Today, whether or not a guy should buy a girl a drink at the bar is hardly disputed. I’ve asked several guys this question, and the majority of them have said “No. You absolutely should not buy a girl a drink.” You might be wondering what the commotion is all about—after all, it’s just an extra five dollars—but for those against buying a girl a drink, the issue runs deeper than their shallow pockets.
People who say “no” argue that buying a girl a drink, or even offering her one, is a form of supplication. In other words, guys in this cohort believe that intimate, sexual relationships involve two parties: a high-value person and a chaser. Thus, if a guy buys a girl a drink, the chase is over; he’s given himself up too early. When the girl’s desire to chase is prematurely satisfied, the guy’s value and attractiveness diminishes. Apparently, people only like what they can’t have.
But is this how relationships work? Do people stop “chasing” once they’ve been given their “treat?” Should intimate, human interactions even be measured in terms of power—where people only get laid when someone “wins” and the other one “loses?”
A problem we have with talking to someone we’re attracted to is that we believe there’s a secret guidebook on how to do it properly. Sorry, Barney. But what if conversations, especially flirtatious ones, are not something you “do,” but something you share? From personal experience, when you approach someone with the mindset of “how do I get them to like me,” or “how do I make myself like them,” your ego creates emotional distance and you sabotage your chances of winning your own game.
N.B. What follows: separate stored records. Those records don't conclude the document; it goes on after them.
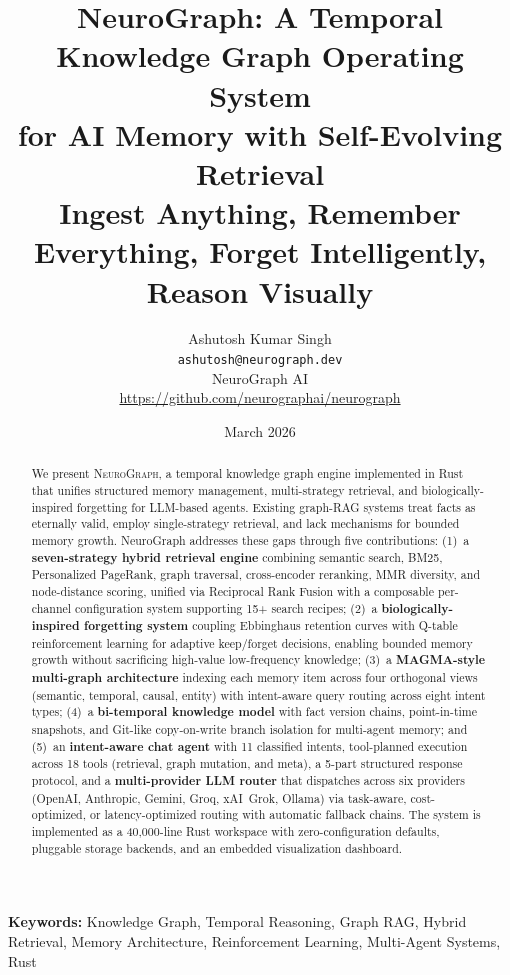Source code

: \documentclass[11pt,a4paper,twocolumn]{article}
\title{%
  \textbf{NeuroGraph: A Temporal Knowledge Graph Operating System\\
  for AI Memory with Self-Evolving Retrieval}\\[6pt]
  \large Ingest Anything, Remember Everything, Forget Intelligently, Reason Visually
}
\author{
  Ashutosh Kumar Singh\\
  \texttt{ashutosh@neurograph.dev}\\
  NeuroGraph AI\\
  \url{https://github.com/neurographai/neurograph}
}
\date{March 2026}
\begin{document}
\maketitle

\begin{abstract}
We present \textsc{NeuroGraph}, a temporal knowledge graph engine
implemented in Rust that unifies structured memory management,
multi-strategy retrieval, and biologically-inspired forgetting
for LLM-based agents. Existing graph-RAG systems treat facts as
eternally valid, employ single-strategy retrieval, and lack
mechanisms for bounded memory growth. NeuroGraph addresses these
gaps through five contributions:
(1)~a \textbf{seven-strategy hybrid retrieval engine} combining
semantic search, BM25, Personalized PageRank, graph traversal,
cross-encoder reranking, MMR diversity, and node-distance scoring,
unified via Reciprocal Rank Fusion with a composable per-channel
configuration system supporting 15+ search recipes;
(2)~a \textbf{biologically-inspired forgetting system} coupling
Ebbinghaus retention curves with Q-table reinforcement learning
for adaptive keep/forget decisions, enabling bounded memory growth
without sacrificing high-value low-frequency knowledge;
(3)~a \textbf{MAGMA-style multi-graph architecture} indexing each
memory item across four orthogonal views (semantic, temporal,
causal, entity) with intent-aware query routing across eight
intent types;
(4)~a \textbf{bi-temporal knowledge model} with fact version
chains, point-in-time snapshots, and Git-like copy-on-write branch
isolation for multi-agent memory; and
(5)~an \textbf{intent-aware chat agent} with 11 classified
intents, tool-planned execution across 18 tools (retrieval,
graph mutation, and meta), a 5-part structured response protocol,
and a \textbf{multi-provider LLM router} that dispatches across
six providers (OpenAI, Anthropic, Gemini, Groq, xAI~Grok, Ollama)
via task-aware, cost-optimized, or latency-optimized routing
with automatic fallback chains.
The system is implemented as a 40,000-line Rust workspace with
zero-configuration defaults, pluggable storage backends, and an
embedded visualization dashboard.
\end{abstract}

\textbf{Keywords:} Knowledge Graph, Temporal Reasoning, Graph RAG,
Hybrid Retrieval, Memory Architecture, Reinforcement Learning,
Multi-Agent Systems, Rust

\end{document}
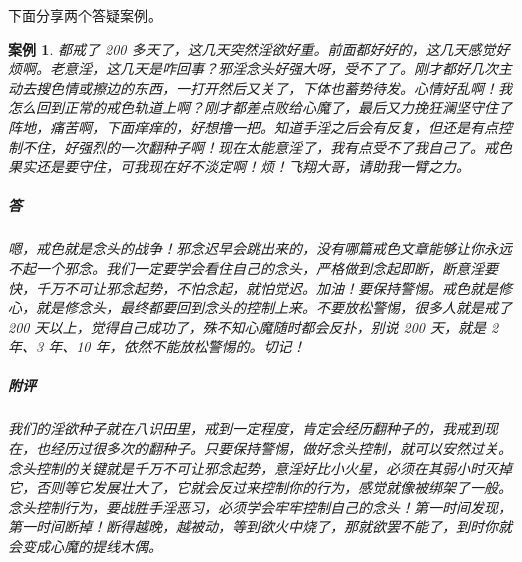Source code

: \documentclass{ctexart}
\newtheorem{case}{案例}
\begin{document}
下面分享两个答疑案例。

\begin{case}
    都戒了 200 多天了，这几天突然淫欲好重。前面都好好的，这几天感觉好烦啊。老意淫，这几天是咋回事？邪淫念头好强大呀，受不了了。刚才都好几次主动去搜色情或擦边的东西，一打开然后又关了，下体也蓄势待发。心情好乱啊！我怎么回到正常的戒色轨道上啊？刚才都差点败给心魔了，最后又力挽狂澜坚守住了阵地，痛苦啊，下面痒痒的，好想撸一把。知道手淫之后会有反复，但还是有点控制不住，好强烈的一次翻种子啊！现在太能意淫了，我有点受不了我自己了。戒色果实还是要守住，可我现在好不淡定啊！烦！飞翔大哥，请助我一臂之力。
    \subparagraph{答} 嗯，戒色就是念头的战争！邪念迟早会跳出来的，没有哪篇戒色文章能够让你永远不起一个邪念。我们一定要学会看住自己的念头，严格做到念起即断，断意淫要快，千万不可让邪念起势，不怕念起，就怕觉迟。加油！要保持警惕。戒色就是修心，就是修念头，最终都要回到念头的控制上来。不要放松警惕，很多人就是戒了 200 天以上，觉得自己成功了，殊不知心魔随时都会反扑，别说 200 天，就是 2 年、3 年、10 年，依然不能放松警惕的。切记！
    \subparagraph{附评} 我们的淫欲种子就在八识田里，戒到一定程度，肯定会经历翻种子的，我戒到现在，也经历过很多次的翻种子。只要保持警惕，做好念头控制，就可以安然过关。念头控制的关键就是千万不可让邪念起势，意淫好比小火星，必须在其弱小时灭掉它，否则等它发展壮大了，它就会反过来控制你的行为，感觉就像被绑架了一般。念头控制行为，要战胜手淫恶习，必须学会牢牢控制自己的念头！第一时间发现，第一时间断掉！断得越晚，越被动，等到欲火中烧了，那就欲罢不能了，到时你就会变成心魔的提线木偶。
\end{case}
\end{document}
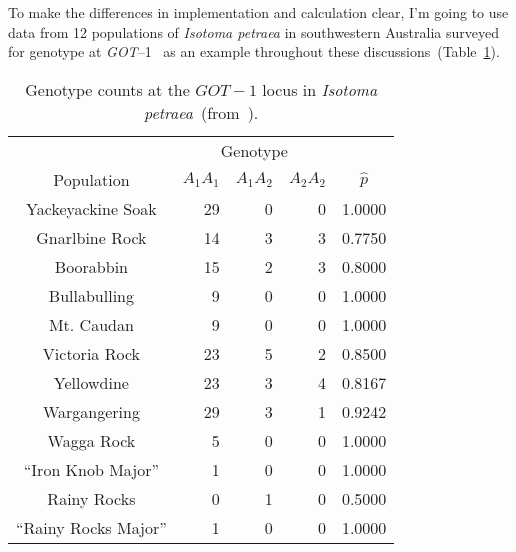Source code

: \documentclass[12pt]{article}
\begin{document}
To make the differences in implementation and calculation clear, I'm
going to use data from 12 populations of {\it Isotoma petraea\/} in
southwestern Australia surveyed for genotype at {\it
  GOT\/}--1~\cite{James-etal-1983} as an example throughout these
discussions~(Table~\ref{table:isotoma}).
\begin{table}
\begin{center}
\begin{tabular}{c|rrr|c}
\hline\hline
           & \multicolumn{3}{c|}{Genotype} & \\
Population & $A_{1}A_{1}$ & $A_{1}A_{2}$ & $A_{2}A_{2}$ & $\hat p$ \\
\hline
Yackeyackine Soak     & 29 & 0 & 0 & 1.0000 \\
Gnarlbine Rock        & 14 & 3 & 3 & 0.7750 \\
Boorabbin             & 15 & 2 & 3 & 0.8000 \\
Bullabulling          & 9  & 0 & 0 & 1.0000 \\
Mt. Caudan            & 9  & 0 & 0 & 1.0000 \\
Victoria Rock         & 23 & 5 & 2 & 0.8500 \\
Yellowdine            & 23 & 3 & 4 & 0.8167 \\
Wargangering          & 29 & 3 & 1 & 0.9242 \\
Wagga Rock            & 5  & 0 & 0 & 1.0000 \\
``Iron Knob Major''   & 1  & 0 & 0 & 1.0000 \\
Rainy Rocks           & 0  & 1 & 0 & 0.5000 \\
``Rainy Rocks Major'' & 1  & 0 & 0 & 1.0000 \\
\hline
\end{tabular}
\end{center}
\caption{Genotype counts at the $GOT-1$ locus in {\it Isotoma
    petraea}~(from~\cite{James-etal-1983}).}\label{table:isotoma}
\end{table}
\end{document}
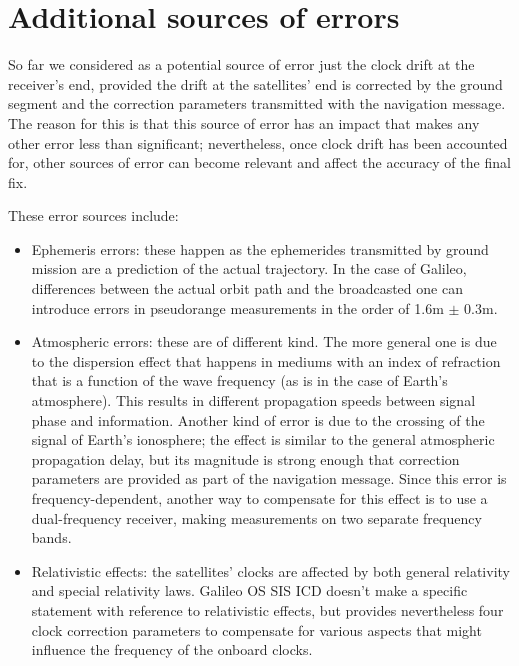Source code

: \section{Additional sources of errors}
So far we considered as a potential source of error just the clock drift at the
receiver's end, provided the drift at the satellites' end is corrected by the
ground segment and the correction parameters transmitted with the navigation
message. The reason for this is that this source of error has an impact that
makes any other error less than significant; nevertheless, once clock drift has
been accounted for, other sources of error can become relevant and affect the
accuracy of the final fix.

These error sources include:
\begin{itemize}
  \item Ephemeris errors: these happen as the ephemerides transmitted by ground
    mission are a prediction of the actual trajectory. In the case of Galileo,
    differences between the actual orbit path and the broadcasted one can
    introduce errors in pseudorange measurements in the order of 1.6m $\pm$
    0.3m.
  \item Atmospheric errors: these are of different kind. The more general one is
    due to the dispersion effect that happens in mediums with an index of
    refraction that is a function of the wave frequency (as is in the case of
    Earth's atmosphere). This results in different propagation speeds between
    signal phase and information. Another kind of error is due to the crossing
    of the signal of Earth's ionosphere; the effect is similar to the general
    atmospheric propagation delay, but its magnitude is strong enough that
    correction parameters are provided as part of the navigation message.
    Since this error is frequency-dependent, another way to compensate for this
    effect is to use a dual-frequency receiver, making measurements on two
    separate frequency bands.
  \item Relativistic effects: the satellites' clocks are affected by both
    general relativity and special relativity laws. Galileo OS SIS ICD doesn't
    make a specific statement with reference to relativistic effects, but
    provides nevertheless four clock correction parameters to compensate for
    various aspects that might influence the frequency of the onboard clocks.
\end{itemize}

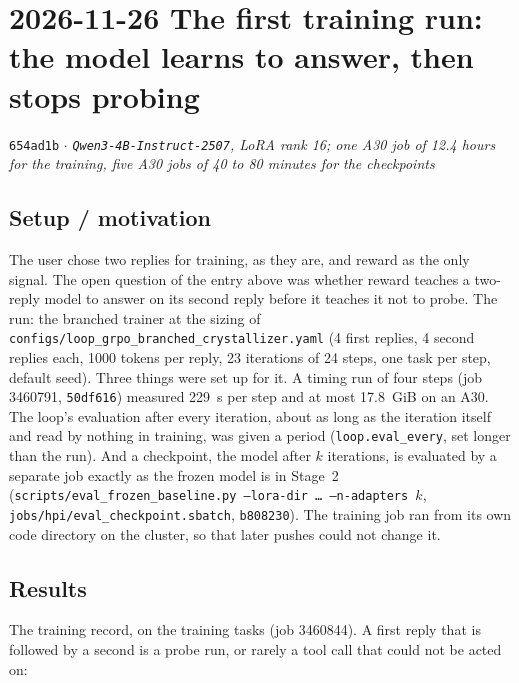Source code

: \documentclass[11pt,a4paper]{article}
\newcommand{\commit}[1]{\texttt{\textcolor{commitgray}{#1}}}
\begin{document}
\section*{2026-11-26 \quad The first training run: the model learns to answer,
then stops probing}

\commit{654ad1b} $\cdot$ \textit{\texttt{Qwen3-4B-Instruct-2507}, LoRA rank 16;
one A30 job of 12.4 hours for the training, five A30 jobs of 40 to 80
minutes for the checkpoints}

\subsection*{Setup / motivation}

The user chose two replies for training, as they are, and reward as the only
signal. The open question of the entry above was whether reward teaches a
two-reply model to answer on its second reply before it teaches it not to
probe. The run: the branched trainer at the sizing of
\texttt{configs/loop\_grpo\_branched\_crystallizer.yaml} (4 first replies,
4 second replies each, 1000 tokens per reply, 23 iterations of 24 steps, one
task per step, default seed). Three things were set up for it. A timing run
of four steps (job 3460791, \commit{50df616}) measured 229~s per step and at
most 17.8~GiB on an A30. The loop's evaluation after every iteration, about
as long as the iteration itself and read by nothing in training, was given a
period (\texttt{loop.eval\_every}, set longer than the run). And a
checkpoint, the model after $k$ iterations, is evaluated by a separate job
exactly as the frozen model is in Stage~2
(\texttt{scripts/eval\_frozen\_baseline.py --lora-dir \ldots\ --n-adapters
$k$}, \texttt{jobs/hpi/eval\_checkpoint.sbatch}, \commit{b808230}). The
training job ran from its own code directory on the cluster, so that later
pushes could not change it.

\subsection*{Results}

The training record, on the training tasks (job 3460844). A first reply
that is followed by a second is a probe run, or rarely a tool call that
could not be acted on:

\begin{center}\small
\resizebox{\linewidth}{!}{}
\end{center}
\end{document}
In buying someone a drink, you’re not “winning” or “losing.” Instead, you’re extending, sharing, and enjoying a verbal and emotional experience with someone who’s equally intrigued by you. However, if you only intend to get the other person drunk so you can escalate physically without their full discretion, then you can buy yourself a second drink, go home, and pleasure yourself.
So, should you buy her a drink?
The right answer depends on the degree of comfort and interest you have in the person you’re talking to. If you’re enjoying light-hearted, humorous conversation, why not get to know them a bit better over a mixed drink? If you don’t feel like extending the interaction, then politely end it and leave whenever you wish.
Most men are willing to spend money for a good time. Yet, when it comes to investing five dollars on conversation, the majority of guys refuse to do so. By saying “no,” we believe that our “unattainability” makes us a magnet to those we wish to attract, never realizing that our unwillingness to “buy more time” with someone we are interested in stems from deep-seated insecurity. We’re scared. We fear giving and not getting. We hate the thought of overtly showing interest and then publicly getting rejected. And this fear of not being accepted isn’t something we should overcome by working out more, trying out a new hairstyle, or buying a cool jacket; rather, this fear should be re-framed.
Whether you’re at the bar, in class, or at the dining hall, your focus shouldn’t be on impressing other people, but getting to know them. It doesn’t take a lot to be interesting, just be interested. Ironically, when you show someone you want nothing from them, and you simply want to learn about who they are, how they think, and where they’re from, they’ll probably end up buying you a drink.